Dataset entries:
——

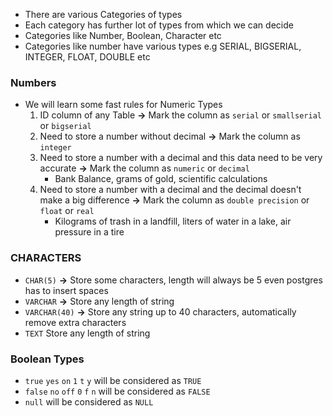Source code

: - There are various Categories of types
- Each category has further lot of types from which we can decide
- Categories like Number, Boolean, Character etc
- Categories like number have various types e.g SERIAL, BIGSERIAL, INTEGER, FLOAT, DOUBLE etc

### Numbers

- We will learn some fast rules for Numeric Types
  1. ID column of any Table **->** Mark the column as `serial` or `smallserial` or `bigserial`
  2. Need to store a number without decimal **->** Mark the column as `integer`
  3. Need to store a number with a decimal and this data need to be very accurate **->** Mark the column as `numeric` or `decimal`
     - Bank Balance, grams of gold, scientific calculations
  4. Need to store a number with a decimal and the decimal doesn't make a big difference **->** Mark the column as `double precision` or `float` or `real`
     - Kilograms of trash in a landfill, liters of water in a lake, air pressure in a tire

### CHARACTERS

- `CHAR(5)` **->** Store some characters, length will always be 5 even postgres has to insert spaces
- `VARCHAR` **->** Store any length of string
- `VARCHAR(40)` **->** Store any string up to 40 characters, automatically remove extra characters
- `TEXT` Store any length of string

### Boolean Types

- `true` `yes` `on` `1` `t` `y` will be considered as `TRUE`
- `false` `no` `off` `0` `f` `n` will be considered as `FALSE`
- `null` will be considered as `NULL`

——

WHAT YOU WILL DO:
Copy, without any change, the run of lines from the one with "remove extra characters" through the end of the entries above.

THE COMPLETED TASK:
- `VARCHAR(40)` **->** Store any string up to 40 characters, automatically remove extra characters
- `TEXT` Store any length of string

### Boolean Types

- `true` `yes` `on` `1` `t` `y` will be considered as `TRUE`
- `false` `no` `off` `0` `f` `n` will be considered as `FALSE`
- `null` will be considered as `NULL`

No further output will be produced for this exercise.